(Dataset records)

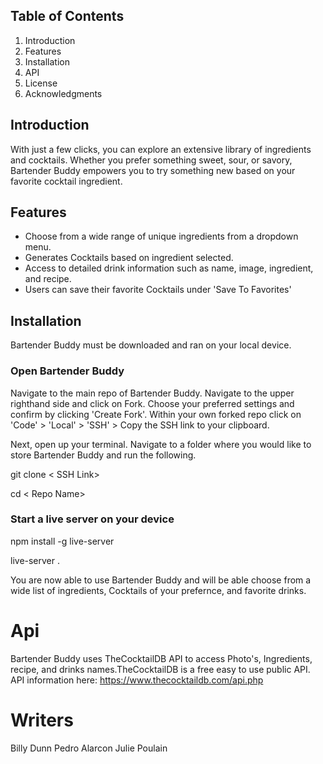 ## Table of Contents

1. Introduction
2. Features
3. Installation
4. API
5. License
6. Acknowledgments

## Introduction

With just a few clicks, you can explore an extensive library of ingredients and cocktails. Whether you prefer something sweet, sour, or savory, Bartender Buddy empowers you to try something new based on your favorite cocktail ingredient.

## Features

- Choose from a wide range of unique ingredients from a dropdown menu.
- Generates Cocktails based on ingredient selected.
- Access to detailed drink information such as name, image, ingredient, and recipe.
- Users can save their favorite Cocktails under 'Save To Favorites'

## Installation

Bartender Buddy must be downloaded and ran on your local device.

### Open Bartender Buddy

Navigate to the main repo of Bartender Buddy. Navigate to the upper righthand side and click on Fork. Choose your preferred settings and confirm by clicking 'Create Fork'. Within your own forked repo click on 'Code' > 'Local' > 'SSH' > Copy the SSH link to your clipboard.

Next, open up your terminal. Navigate to a folder where you would like to store Bartender Buddy and run the following.

git clone < SSH Link>

cd < Repo Name>

### Start a live server on your device

npm install -g live-server

live-server .

You are now able to use Bartender Buddy and will be able choose from a wide list of ingredients, Cocktails of your prefernce, and favorite drinks.

# Api

Bartender Buddy uses TheCocktailDB API to access Photo's, Ingredients, recipe, and drinks names.TheCocktailDB is a free easy to use public API.
API information here: https://www.thecocktaildb.com/api.php

# Writers

Billy Dunn
Pedro Alarcon
Julie Poulain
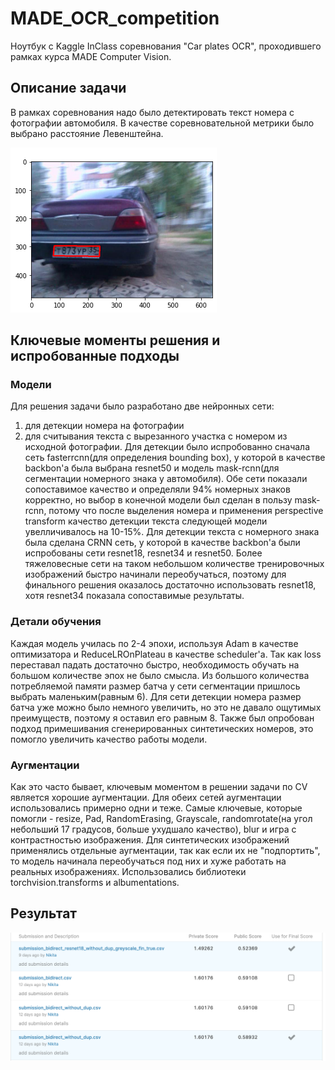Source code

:# MADE_OCR_competition

Ноутбук с Kaggle InClass соревнования "Car plates OCR", проходившего рамках курса MADE Computer Vision.

## Описание задачи

В рамках соревнования надо было детектировать текст номера с фотографии автомобиля. В качестве соревновательной метрики было выбрано расстояние Левенштейна.  

![Alt text](images/Unknown-2.png?raw=true "Sample")

## Ключевые моменты решения и испробованные подходы

### Модели

Для решения задачи было разработано две нейронных сети: 
1) для детекции номера на фотографии
2) для считывания текста с вырезанного участка с номером из исходной фотографии.
Для детекции было испробованно сначала сеть fasterrcnn(для определения bounding box), у которой в качестве backbon'а была выбрана resnet50 и модель mask-rcnn(для сегментации номерного знака у автомобиля). Обе сети показали сопоставимое качество и определяли 94% номерных знаков корректно, но выбор в конечной модели был сделан в пользу mask-rcnn, потому что после выделения номера и применения perspective transform качество детекции текста следующей модели увелличивалось на 10-15%.
Для детекции текста с номерного знака была сделана CRNN сеть, у которой в качестве backbon'а были испробованы сети resnet18, resnet34 и resnet50. Более тяжеловесные сети на таком небольшом количестве тренировочных изображений быстро начинали переобучаться, поэтому для финального решения оказалось достаточно использовать resnet18, хотя resnet34 показала сопоставимые результаты.

### Детали обучения
Каждая модель училась по 2-4 эпохи, используя Adam в качестве оптимизатора и ReduceLROnPlateau в качестве scheduler'a. Так как loss переставал падать достаточно быстро, необходимость обучать на большом количестве эпох не было смысла. Из большого количества потребляемой памяти размер батча у сети сегментации пришлось выбрать маленьким(равным 6). Для сети детекции номера размер батча уже можно было немного увеличить, но это не давало ощутимых преимуществ, поэтому я оставил его равным 8.
Также был опробован подход примешивания сгенерированных синтетических номеров, это помогло увеличить качество работы модели.

### Аугментации

Как это часто бывает, ключевым моментом в решении задачи по CV является хорошие аугментации. Для обеих сетей аугментации использовались примерно одни и теже. Самые ключевые, которые помогли - resize, Pad, RandomErasing, Grayscale, randomrotate(на угол небольший 17 градусов, больше ухудшало качество), blur и игра с контрастностью изображения. Для синтетических изображений применялись отдельные аугментации, так как если их не "подпортить", то модель начинала переобучаться под них и хуже работать на реальных изображениях. Использовались библиотеки torchvision.transforms и albumentations. 

## Результат

![Alt text](images/submits.png?raw=true "Submit")
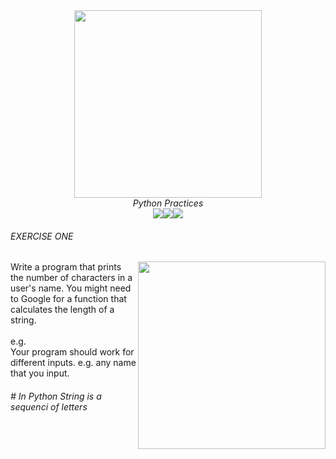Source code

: <div align="center"><img src="https://user-images.githubusercontent.com/85580881/143723773-94351e28-ff98-4667-8c08-e84f0f7735b7.png" width="300"><br>
  <i>Python Practices</i>
<br><img src="https://img.shields.io/badge/Python-3776AB?style=for-the-badge&logo=python&logoColor=white"><img src="https://img.shields.io/badge/replit-667881?style=for-the-badge&logo=replit&logoColor=white"><img src="https://img.shields.io/badge/Visual_Studio_Code-0078D4?style=for-the-badge&logo=visual%20studio%20code&logoColor=white"></div>
<h6>EXERCISE ONE</h6><img align="right" src="https://user-images.githubusercontent.com/85580881/143723721-43f7f367-3ed3-436d-9988-6018936559a0.png" width="300")>
Write a program that prints the number of characters in a user's name. You might need to Google for a function that calculates the length of a string.
<br><br>
e.g.
<br>
Your program should work for different inputs. e.g. any name that you input.
<p>
<h6># In Python String is a sequenci of letters</h6>  
</p>
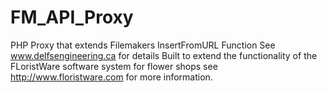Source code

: # FM_API_Proxy
PHP Proxy that extends Filemakers InsertFromURL Function
See www.delfsengineering.ca for details
Built to extend the functionality of the FLoristWare software system for flower shops see http://www.floristware.com for more information.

*Task goal*: Transcribe all of the data above verbatim but omit every picture.

*Output*:
 ## Table of Contents

1. Introduction
2. Features
3. Installation
4. API
5. License
6. Acknowledgments

## Introduction

With just a few clicks, you can explore an extensive library of ingredients and cocktails. Whether you prefer something sweet, sour, or savory, Bartender Buddy empowers you to try something new based on your favorite cocktail ingredient.

## Features

- Choose from a wide range of unique ingredients from a dropdown menu.
- Generates Cocktails based on ingredient selected.
- Access to detailed drink information such as name, image, ingredient, and recipe.
- Users can save their favorite Cocktails under 'Save To Favorites'

## Installation

Bartender Buddy must be downloaded and ran on your local device.

### Open Bartender Buddy

Navigate to the main repo of Bartender Buddy. Navigate to the upper righthand side and click on Fork. Choose your preferred settings and confirm by clicking 'Create Fork'. Within your own forked repo click on 'Code' > 'Local' > 'SSH' > Copy the SSH link to your clipboard.

Next, open up your terminal. Navigate to a folder where you would like to store Bartender Buddy and run the following.

git clone < SSH Link>

cd < Repo Name>

### Start a live server on your device

npm install -g live-server

live-server .

You are now able to use Bartender Buddy and will be able choose from a wide list of ingredients, Cocktails of your prefernce, and favorite drinks.

# Api

Bartender Buddy uses TheCocktailDB API to access Photo's, Ingredients, recipe, and drinks names.TheCocktailDB is a free easy to use public API.
API information here: https://www.thecocktaildb.com/api.php

# Writers

Billy Dunn
Pedro Alarcon
Julie Poulain
Source code

:# MADE_OCR_competition

Ноутбук с Kaggle InClass соревнования "Car plates OCR", проходившего рамках курса MADE Computer Vision.

## Описание задачи

В рамках соревнования надо было детектировать текст номера с фотографии автомобиля. В качестве соревновательной метрики было выбрано расстояние Левенштейна.  

![Alt text](images/Unknown-2.png?raw=true "Sample")

## Ключевые моменты решения и испробованные подходы

### Модели

Для решения задачи было разработано две нейронных сети: 
1) для детекции номера на фотографии
2) для считывания текста с вырезанного участка с номером из исходной фотографии.
Для детекции было испробованно сначала сеть fasterrcnn(для определения bounding box), у которой в качестве backbon'а была выбрана resnet50 и модель mask-rcnn(для сегментации номерного знака у автомобиля). Обе сети показали сопоставимое качество и определяли 94% номерных знаков корректно, но выбор в конечной модели был сделан в пользу mask-rcnn, потому что после выделения номера и применения perspective transform качество детекции текста следующей модели увелличивалось на 10-15%.
Для детекции текста с номерного знака была сделана CRNN сеть, у которой в качестве backbon'а были испробованы сети resnet18, resnet34 и resnet50. Более тяжеловесные сети на таком небольшом количестве тренировочных изображений быстро начинали переобучаться, поэтому для финального решения оказалось достаточно использовать resnet18, хотя resnet34 показала сопоставимые результаты.

### Детали обучения
Каждая модель училась по 2-4 эпохи, используя Adam в качестве оптимизатора и ReduceLROnPlateau в качестве scheduler'a. Так как loss переставал падать достаточно быстро, необходимость обучать на большом количестве эпох не было смысла. Из большого количества потребляемой памяти размер батча у сети сегментации пришлось выбрать маленьким(равным 6). Для сети детекции номера размер батча уже можно было немного увеличить, но это не давало ощутимых преимуществ, поэтому я оставил его равным 8.
Также был опробован подход примешивания сгенерированных синтетических номеров, это помогло увеличить качество работы модели.

### Аугментации

Как это часто бывает, ключевым моментом в решении задачи по CV является хорошие аугментации. Для обеих сетей аугментации использовались примерно одни и теже. Самые ключевые, которые помогли - resize, Pad, RandomErasing, Grayscale, randomrotate(на угол небольший 17 градусов, больше ухудшало качество), blur и игра с контрастностью изображения. Для синтетических изображений применялись отдельные аугментации, так как если их не "подпортить", то модель начинала переобучаться под них и хуже работать на реальных изображениях. Использовались библиотеки torchvision.transforms и albumentations. 

## Результат

![Alt text](images/submits.png?raw=true "Submit")
Source code

: <div align="center"><img src="https://user-images.githubusercontent.com/85580881/143723773-94351e28-ff98-4667-8c08-e84f0f7735b7.png" width="300"><br>
  <i>Python Practices</i>
<br><img src="https://img.shields.io/badge/Python-3776AB?style=for-the-badge&logo=python&logoColor=white"><img src="https://img.shields.io/badge/replit-667881?style=for-the-badge&logo=replit&logoColor=white"><img src="https://img.shields.io/badge/Visual_Studio_Code-0078D4?style=for-the-badge&logo=visual%20studio%20code&logoColor=white"></div>
<h6>EXERCISE ONE</h6><img align="right" src="https://user-images.githubusercontent.com/85580881/143723721-43f7f367-3ed3-436d-9988-6018936559a0.png" width="300")>
Write a program that prints the number of characters in a user's name. You might need to Google for a function that calculates the length of a string.
<br><br>
e.g.
<br>
Your program should work for different inputs. e.g. any name that you input.
<p>
<h6># In Python String is a sequenci of letters</h6>  
</p>
Source code

: # FM_API_Proxy
PHP Proxy that extends Filemakers InsertFromURL Function
See www.delfsengineering.ca for details
Built to extend the functionality of the FLoristWare software system for flower shops see http://www.floristware.com for more information.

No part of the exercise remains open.